1. A destination recommendation system comprising multiple recommendation agents that recommend destinations to each user, and a coordination agent that coordinates the multiple recommendation agents, The aforementioned multiple recommendation agents estimate user preferences for destinations based on at least one of destination search history, destination visit history, destination setting history, and response history to recommended content, and estimate the user's state and situation based on at least one of vehicle behavior, driving operations, external camera video, internal camera video, and user biometric data. Based on the estimated user preferences, the user's state / condition, and at least one of the destination congestion status, the parking lot congestion status near the destination, and the congestion status of the route to the destination, recommended content candidates, the utility of the recommended content candidates, the date and time, and the user's current location are generated, and the generated recommended content candidates, the utility, the date and time, and the user's current location are provided to the adjustment agent, respectively. The aforementioned coordination agent, based on at least one of the following—the congestion status of the destination when it recommended the destination to each recommendation agent, the congestion status of parking lots near the destination, and the congestion status of the route to the destination—and the current or past effectiveness of each recommendation agent, determines for each recommendation agent whether or not to present recommended content, or to select recommended content from the recommended content candidates, and provides each recommendation agent with information on whether or not to present the selected recommended content, and the recommended content itself. A destination recommendation system in which each of the multiple recommendation agents performs the act of presenting the recommended content to each user based on whether or not the determined recommended content is presented and the recommended content itself.

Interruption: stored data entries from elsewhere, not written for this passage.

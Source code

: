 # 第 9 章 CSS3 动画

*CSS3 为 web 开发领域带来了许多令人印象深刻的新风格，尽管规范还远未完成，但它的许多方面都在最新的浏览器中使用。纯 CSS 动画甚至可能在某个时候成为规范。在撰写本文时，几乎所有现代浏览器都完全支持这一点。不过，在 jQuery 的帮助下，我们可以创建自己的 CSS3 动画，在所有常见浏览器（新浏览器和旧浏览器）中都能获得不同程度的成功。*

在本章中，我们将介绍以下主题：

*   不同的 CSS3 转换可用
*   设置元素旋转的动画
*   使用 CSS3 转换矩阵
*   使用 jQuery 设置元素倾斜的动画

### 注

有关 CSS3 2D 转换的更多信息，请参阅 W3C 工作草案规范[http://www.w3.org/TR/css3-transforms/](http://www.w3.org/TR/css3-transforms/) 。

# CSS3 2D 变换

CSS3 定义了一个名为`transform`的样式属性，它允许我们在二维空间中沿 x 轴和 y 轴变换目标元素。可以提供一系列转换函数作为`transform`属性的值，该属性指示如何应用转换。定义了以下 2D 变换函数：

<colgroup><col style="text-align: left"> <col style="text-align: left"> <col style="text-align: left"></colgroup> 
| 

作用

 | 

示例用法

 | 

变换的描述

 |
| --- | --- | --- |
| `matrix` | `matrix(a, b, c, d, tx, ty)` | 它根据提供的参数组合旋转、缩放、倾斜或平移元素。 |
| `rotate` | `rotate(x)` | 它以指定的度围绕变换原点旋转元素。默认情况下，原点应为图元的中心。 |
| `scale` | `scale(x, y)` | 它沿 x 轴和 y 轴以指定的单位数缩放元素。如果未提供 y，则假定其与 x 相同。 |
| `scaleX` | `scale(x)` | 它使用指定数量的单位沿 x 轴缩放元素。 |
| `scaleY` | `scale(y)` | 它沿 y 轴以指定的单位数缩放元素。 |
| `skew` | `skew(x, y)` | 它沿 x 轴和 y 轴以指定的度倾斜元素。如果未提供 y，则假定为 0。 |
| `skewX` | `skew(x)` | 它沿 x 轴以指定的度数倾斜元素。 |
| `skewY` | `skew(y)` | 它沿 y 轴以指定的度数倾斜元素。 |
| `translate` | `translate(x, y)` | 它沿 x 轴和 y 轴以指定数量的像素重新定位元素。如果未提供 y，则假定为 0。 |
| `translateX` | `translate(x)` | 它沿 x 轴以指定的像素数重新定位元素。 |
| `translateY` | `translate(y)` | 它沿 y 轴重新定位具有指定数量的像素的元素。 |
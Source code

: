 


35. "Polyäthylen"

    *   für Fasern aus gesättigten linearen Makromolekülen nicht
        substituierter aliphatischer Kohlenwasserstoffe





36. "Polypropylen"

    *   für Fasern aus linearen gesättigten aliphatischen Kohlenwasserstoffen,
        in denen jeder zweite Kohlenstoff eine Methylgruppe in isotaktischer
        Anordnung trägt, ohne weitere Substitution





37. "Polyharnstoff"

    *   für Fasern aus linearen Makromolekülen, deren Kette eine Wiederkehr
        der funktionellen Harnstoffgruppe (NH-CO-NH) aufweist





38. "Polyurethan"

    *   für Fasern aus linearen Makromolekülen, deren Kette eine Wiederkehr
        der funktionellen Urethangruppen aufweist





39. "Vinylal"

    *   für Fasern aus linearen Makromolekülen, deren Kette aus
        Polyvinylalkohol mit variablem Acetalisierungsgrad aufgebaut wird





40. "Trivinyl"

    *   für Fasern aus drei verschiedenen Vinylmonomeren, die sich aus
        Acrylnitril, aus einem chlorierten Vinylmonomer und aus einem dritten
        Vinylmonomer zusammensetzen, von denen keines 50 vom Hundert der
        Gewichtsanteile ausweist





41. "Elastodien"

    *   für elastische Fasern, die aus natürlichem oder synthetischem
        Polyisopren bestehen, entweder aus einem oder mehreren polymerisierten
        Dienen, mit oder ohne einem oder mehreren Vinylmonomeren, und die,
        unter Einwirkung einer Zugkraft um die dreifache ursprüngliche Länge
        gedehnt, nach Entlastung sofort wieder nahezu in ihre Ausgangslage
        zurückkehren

2. The destination recommendation system according to claim 1, wherein the adjustment agent, when recommending destinations to multiple users multiple times over a predetermined period, calculates the average utility of each user's destinations over the predetermined period, and, based on the calculated average utility of each user, determines for each recommendation agent whether or not to present recommendation content, or to select recommendation content from the list of recommendation content candidates.

3. The destination recommendation system according to claim 1, wherein if the coordinating agent rejects a recommended content candidate from the recommendation agent, the recommendation agent provides the recommendation agent with another recommendation agent with whom negotiation is possible.

4. The destination recommendation system according to claim 1, wherein, after presenting the recommended content to each user, the plurality of recommendation agents each provide the coordination agent with the recommended content, the user's response, the benefits obtained by the user, and the date and time.

5. The destination recommendation system according to claim 1, wherein the coordination agent includes AI (Artificial Intelligence).